- **Source data**:
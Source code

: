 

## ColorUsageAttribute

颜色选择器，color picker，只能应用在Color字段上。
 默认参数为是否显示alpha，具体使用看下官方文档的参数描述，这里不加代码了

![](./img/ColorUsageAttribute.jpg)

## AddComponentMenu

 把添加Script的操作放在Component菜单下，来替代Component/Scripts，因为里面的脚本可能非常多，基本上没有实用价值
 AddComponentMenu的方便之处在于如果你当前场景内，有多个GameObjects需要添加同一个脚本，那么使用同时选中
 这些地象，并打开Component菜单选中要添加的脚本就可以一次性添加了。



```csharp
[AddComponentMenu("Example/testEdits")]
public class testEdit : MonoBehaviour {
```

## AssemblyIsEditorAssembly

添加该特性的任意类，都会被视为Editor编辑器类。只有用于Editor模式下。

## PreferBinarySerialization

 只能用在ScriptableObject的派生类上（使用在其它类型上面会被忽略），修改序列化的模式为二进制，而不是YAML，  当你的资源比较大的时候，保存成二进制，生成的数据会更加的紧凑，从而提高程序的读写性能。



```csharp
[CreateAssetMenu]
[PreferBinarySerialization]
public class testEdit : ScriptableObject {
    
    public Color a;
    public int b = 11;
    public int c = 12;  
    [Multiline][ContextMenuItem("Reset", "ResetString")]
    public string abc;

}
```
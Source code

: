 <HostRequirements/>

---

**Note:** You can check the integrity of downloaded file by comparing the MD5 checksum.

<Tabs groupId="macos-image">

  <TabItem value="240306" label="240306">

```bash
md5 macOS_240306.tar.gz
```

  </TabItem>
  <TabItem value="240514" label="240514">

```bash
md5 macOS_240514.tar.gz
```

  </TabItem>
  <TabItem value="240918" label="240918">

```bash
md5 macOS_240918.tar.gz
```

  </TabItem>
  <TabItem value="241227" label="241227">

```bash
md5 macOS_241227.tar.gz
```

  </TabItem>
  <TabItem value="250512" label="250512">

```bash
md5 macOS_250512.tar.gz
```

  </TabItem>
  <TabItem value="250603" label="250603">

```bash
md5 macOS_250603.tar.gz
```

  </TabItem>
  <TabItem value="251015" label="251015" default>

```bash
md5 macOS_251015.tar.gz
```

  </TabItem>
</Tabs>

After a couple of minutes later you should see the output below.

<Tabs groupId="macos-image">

- **Exercise prompt**: Only the lines containing the word "ColorUsageAttribute" should be returned from the data above.

- **Response to the exercise**:
## ColorUsageAttribute
![](./img/ColorUsageAttribute.jpg)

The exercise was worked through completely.